### To do
Copy all data exactly. Skip pictures.

### Source data
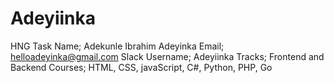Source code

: # Adeyiinka
HNG Task
Name; Adekunle Ibrahim Adeyinka
Email; helloadeyinka@gmail.com
Slack Username; Adeyiinka
Tracks; Frontend and Backend
Courses; HTML, CSS, javaScript, C#, Python, PHP, Go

### Exercise response
Source code

: # Adeyiinka
HNG Task
Name; Adekunle Ibrahim Adeyinka
Email; helloadeyinka@gmail.com
Slack Username; Adeyiinka
Tracks; Frontend and Backend
Courses; HTML, CSS, javaScript, C#, Python, PHP, Go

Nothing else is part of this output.